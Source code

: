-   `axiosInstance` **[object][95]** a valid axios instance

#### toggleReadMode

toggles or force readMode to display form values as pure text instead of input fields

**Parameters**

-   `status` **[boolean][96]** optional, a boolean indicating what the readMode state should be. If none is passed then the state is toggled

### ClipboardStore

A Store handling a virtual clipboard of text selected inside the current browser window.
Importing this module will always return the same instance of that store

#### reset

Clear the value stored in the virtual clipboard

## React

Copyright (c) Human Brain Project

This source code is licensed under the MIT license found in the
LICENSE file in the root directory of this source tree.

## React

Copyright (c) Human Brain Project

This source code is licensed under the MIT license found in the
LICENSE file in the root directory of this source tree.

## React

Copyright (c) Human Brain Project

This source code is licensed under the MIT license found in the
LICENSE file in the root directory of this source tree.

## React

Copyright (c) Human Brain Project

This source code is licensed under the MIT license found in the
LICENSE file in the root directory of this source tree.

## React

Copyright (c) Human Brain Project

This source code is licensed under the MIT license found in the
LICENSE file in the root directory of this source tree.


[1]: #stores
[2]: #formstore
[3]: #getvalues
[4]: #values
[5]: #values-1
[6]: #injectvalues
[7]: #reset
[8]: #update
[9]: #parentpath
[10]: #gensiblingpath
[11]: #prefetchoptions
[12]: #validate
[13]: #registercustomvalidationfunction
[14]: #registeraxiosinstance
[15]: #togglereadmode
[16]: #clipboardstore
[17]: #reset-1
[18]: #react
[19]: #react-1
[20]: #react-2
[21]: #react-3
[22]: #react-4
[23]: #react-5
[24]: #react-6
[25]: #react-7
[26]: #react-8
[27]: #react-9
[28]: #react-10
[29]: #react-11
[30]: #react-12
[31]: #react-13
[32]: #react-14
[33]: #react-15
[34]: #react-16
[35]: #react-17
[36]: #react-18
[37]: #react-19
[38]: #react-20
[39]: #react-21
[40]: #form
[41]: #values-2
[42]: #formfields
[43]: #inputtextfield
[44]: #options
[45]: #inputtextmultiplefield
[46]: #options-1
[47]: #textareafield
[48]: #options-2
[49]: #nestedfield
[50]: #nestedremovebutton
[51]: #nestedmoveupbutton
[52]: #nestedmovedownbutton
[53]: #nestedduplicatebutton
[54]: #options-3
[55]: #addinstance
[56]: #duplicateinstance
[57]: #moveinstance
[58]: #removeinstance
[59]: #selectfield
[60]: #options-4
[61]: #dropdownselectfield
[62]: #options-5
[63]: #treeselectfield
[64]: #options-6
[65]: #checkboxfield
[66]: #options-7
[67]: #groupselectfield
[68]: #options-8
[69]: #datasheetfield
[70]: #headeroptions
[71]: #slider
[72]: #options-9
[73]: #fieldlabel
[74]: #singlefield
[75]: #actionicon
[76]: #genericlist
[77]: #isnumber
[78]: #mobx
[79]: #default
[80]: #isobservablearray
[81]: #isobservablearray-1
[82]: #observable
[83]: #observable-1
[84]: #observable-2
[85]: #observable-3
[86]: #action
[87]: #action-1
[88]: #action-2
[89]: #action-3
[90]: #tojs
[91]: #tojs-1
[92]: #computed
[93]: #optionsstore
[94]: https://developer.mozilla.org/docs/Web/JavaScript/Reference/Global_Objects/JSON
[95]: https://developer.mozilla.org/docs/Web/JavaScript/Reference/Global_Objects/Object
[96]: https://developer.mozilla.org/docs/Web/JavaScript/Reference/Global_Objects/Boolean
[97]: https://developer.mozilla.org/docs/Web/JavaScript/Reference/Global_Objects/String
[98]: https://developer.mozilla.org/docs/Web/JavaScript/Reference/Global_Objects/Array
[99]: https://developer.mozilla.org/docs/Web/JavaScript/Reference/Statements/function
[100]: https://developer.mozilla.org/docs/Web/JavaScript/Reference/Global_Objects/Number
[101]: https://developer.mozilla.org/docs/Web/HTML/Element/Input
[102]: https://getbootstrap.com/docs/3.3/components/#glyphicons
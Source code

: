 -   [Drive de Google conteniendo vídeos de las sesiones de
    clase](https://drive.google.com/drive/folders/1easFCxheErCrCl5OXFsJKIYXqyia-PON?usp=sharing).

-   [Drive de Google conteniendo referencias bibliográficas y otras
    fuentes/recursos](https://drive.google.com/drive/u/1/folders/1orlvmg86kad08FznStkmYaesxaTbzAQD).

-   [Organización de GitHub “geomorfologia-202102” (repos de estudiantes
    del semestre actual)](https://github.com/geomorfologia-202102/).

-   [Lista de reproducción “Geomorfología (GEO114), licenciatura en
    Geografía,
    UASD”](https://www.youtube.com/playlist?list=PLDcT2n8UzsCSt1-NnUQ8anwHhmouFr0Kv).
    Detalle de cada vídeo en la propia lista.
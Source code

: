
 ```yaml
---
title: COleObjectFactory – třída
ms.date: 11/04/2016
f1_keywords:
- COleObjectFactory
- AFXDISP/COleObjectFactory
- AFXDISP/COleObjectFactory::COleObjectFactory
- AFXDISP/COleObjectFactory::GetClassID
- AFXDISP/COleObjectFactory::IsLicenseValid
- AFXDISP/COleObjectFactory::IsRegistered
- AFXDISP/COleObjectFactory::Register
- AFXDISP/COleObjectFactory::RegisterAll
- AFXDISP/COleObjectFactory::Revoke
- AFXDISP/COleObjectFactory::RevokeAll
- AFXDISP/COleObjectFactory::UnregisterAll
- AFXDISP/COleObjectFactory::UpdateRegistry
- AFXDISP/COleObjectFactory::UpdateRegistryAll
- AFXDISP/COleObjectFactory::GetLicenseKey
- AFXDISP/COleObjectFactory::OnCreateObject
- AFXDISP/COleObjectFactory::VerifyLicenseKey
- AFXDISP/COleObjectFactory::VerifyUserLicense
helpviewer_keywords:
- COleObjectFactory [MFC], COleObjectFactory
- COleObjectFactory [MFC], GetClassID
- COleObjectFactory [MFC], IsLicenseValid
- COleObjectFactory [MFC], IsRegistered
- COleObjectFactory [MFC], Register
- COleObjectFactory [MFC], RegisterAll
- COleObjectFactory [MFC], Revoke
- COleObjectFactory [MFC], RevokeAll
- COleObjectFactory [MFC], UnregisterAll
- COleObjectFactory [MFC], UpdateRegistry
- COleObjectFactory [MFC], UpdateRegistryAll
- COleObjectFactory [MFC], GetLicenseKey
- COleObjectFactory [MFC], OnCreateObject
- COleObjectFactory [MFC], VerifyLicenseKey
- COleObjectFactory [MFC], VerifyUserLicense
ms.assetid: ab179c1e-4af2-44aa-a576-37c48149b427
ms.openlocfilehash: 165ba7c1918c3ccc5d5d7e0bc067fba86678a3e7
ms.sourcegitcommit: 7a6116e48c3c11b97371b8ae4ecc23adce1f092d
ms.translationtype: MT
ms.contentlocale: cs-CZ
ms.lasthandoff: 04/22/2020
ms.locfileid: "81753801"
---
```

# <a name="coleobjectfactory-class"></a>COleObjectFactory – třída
□ □ □
## Problem requirements
Check every line above for the string "virtual", and copy the ones that have it.

## Reply to the exercise
A Store handling a virtual clipboard of text selected inside the current browser window.
Clear the value stored in the virtual clipboard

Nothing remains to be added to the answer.